> _WHAT THIS TASK INVOLVES_
Only the lines holding "smiley" are wanted here; copy each from the listing.

> _MATERIAL FOR THIS TASK_
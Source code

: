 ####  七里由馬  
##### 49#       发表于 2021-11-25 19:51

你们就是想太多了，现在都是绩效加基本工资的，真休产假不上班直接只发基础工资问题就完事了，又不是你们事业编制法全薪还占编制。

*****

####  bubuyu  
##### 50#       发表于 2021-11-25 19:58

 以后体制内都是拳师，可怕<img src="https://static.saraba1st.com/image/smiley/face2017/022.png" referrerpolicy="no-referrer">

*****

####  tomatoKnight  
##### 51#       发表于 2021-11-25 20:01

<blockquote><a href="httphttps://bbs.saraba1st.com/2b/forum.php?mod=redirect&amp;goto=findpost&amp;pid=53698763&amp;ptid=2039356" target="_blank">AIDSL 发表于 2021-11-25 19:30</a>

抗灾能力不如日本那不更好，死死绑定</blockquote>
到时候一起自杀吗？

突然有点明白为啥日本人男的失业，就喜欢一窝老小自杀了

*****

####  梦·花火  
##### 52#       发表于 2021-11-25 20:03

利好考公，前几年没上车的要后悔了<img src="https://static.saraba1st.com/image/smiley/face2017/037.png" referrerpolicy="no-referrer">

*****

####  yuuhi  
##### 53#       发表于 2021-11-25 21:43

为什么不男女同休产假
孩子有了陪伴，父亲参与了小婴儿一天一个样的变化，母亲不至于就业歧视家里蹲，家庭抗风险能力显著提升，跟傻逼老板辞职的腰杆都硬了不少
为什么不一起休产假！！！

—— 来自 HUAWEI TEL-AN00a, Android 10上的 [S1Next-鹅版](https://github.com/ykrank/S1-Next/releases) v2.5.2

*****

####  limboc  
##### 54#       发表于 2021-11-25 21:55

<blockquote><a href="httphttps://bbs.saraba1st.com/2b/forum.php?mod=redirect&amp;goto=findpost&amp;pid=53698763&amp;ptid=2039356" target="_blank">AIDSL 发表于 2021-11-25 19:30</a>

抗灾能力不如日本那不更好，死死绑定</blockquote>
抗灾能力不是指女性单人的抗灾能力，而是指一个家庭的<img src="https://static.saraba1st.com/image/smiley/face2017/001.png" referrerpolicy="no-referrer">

> _THE COMPLETED TASK_
 以后体制内都是拳师，可怕<img src="https://static.saraba1st.com/image/smiley/face2017/022.png" referrerpolicy="no-referrer">
利好考公，前几年没上车的要后悔了<img src="https://static.saraba1st.com/image/smiley/face2017/037.png" referrerpolicy="no-referrer">
抗灾能力不是指女性单人的抗灾能力，而是指一个家庭的<img src="https://static.saraba1st.com/image/smiley/face2017/001.png" referrerpolicy="no-referrer">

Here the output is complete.